O ácido bempedóico é um pró-fármaco: tem de ser convertido pela acil-CoA sintetase 1 de cadeia muito longa (ASCVL1) num tioéster de CoA, que é o metabolito ativo. O tioéster da CoA inibe a adenosina trifosfato citrato liase, que está a montante da HMG-CoA redutase na via da biossíntese do colesterol (Fig. 1) [2]. Através de um mecanismo diferente do das estatinas, o ácido bempedóico inibe a via do mevalonato, conduzindo à depleção do colesterol celular e à subsequente regulação positiva dos receptores hepáticos de LDL, reduzindo assim os níveis circulantes de colesterol LDL. A terapêutica com ácido bempedóico apresenta vantagens teóricas relativamente à utilização de estatinas. Uma vez que o ácido bempedóico é um pró-fármaco, só deve ser ativo em tecidos que expressem ASCVL1. O fígado contém ASCVL1 em abundância, facilitando assim a redução dos níveis de colesterol pelo ácido bempedóico; o tecido muscular, por outro lado, não exprime ASCVL1. Assim, o ácido bempedóico pode oferecer uma vantagem sobre as estatinas na prevenção de sintomas miopáticos ou hiperglicemia, porque não se espera que o ácido bempedóico iniba a síntese de colesterol ou isoprenóides no músculo [2].

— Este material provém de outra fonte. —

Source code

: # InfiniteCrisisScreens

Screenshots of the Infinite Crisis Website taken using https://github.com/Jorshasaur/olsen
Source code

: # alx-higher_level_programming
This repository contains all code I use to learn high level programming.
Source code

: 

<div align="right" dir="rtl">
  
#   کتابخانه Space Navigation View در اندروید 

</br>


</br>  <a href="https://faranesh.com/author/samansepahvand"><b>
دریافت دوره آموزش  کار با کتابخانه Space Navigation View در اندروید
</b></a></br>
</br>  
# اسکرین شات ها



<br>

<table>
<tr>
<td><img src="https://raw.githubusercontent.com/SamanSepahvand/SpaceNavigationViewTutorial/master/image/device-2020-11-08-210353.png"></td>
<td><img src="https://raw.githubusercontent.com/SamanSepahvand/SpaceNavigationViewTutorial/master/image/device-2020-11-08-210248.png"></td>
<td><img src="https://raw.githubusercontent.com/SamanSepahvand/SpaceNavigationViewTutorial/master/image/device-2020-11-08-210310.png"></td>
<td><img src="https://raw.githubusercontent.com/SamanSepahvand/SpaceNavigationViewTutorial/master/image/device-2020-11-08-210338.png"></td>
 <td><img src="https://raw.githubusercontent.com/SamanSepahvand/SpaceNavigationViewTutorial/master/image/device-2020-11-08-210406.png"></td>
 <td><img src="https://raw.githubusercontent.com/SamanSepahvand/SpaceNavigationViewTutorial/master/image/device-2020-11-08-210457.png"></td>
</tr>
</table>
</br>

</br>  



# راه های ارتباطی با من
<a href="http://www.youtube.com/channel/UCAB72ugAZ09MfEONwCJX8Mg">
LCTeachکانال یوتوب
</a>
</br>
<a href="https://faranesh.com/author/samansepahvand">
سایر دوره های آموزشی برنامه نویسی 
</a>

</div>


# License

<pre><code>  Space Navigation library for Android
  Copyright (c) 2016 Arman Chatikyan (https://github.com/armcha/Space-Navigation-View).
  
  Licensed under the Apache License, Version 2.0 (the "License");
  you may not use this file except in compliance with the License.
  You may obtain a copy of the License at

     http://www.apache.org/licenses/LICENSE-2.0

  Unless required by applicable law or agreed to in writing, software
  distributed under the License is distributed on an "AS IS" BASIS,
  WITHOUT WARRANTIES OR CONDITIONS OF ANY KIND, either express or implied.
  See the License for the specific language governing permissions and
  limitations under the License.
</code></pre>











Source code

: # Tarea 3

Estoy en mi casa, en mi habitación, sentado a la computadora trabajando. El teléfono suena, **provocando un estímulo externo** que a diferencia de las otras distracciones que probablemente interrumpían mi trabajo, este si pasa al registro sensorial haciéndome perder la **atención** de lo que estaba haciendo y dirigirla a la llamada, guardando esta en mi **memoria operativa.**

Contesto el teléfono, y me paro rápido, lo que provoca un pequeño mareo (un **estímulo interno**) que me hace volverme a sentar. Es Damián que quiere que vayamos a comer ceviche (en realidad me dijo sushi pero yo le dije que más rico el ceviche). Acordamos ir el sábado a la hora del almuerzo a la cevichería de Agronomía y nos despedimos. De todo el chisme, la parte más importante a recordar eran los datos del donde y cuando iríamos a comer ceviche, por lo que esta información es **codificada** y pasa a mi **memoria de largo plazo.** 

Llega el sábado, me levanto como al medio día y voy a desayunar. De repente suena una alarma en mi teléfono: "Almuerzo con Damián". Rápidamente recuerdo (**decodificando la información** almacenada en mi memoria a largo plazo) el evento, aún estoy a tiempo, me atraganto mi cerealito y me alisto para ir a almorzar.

Em vários estudos, o ácido bempedóico reduziu os níveis de colesterol LDL em 17 a 28%, um resultado que levou à aprovação pela Food and Drug Administration e pela Agência Europeia de Medicamentos para esta indicação em 2020. No entanto, até à data, não existem dados de ensaios controlados e aleatorizados sobre os efeitos do ácido bempedóico nos eventos cardiovasculares. O estudo CLEAR Outcome preenche agora esta lacuna ao investigar os efeitos do ácido bempedóico nos eventos cardiovasculares adversos numa população mista de doentes para os quais a prevenção primária ou secundária está clinicamente indicada, mas que não podem ou não querem tomar as doses de estatinas recomendadas nas directrizes [3].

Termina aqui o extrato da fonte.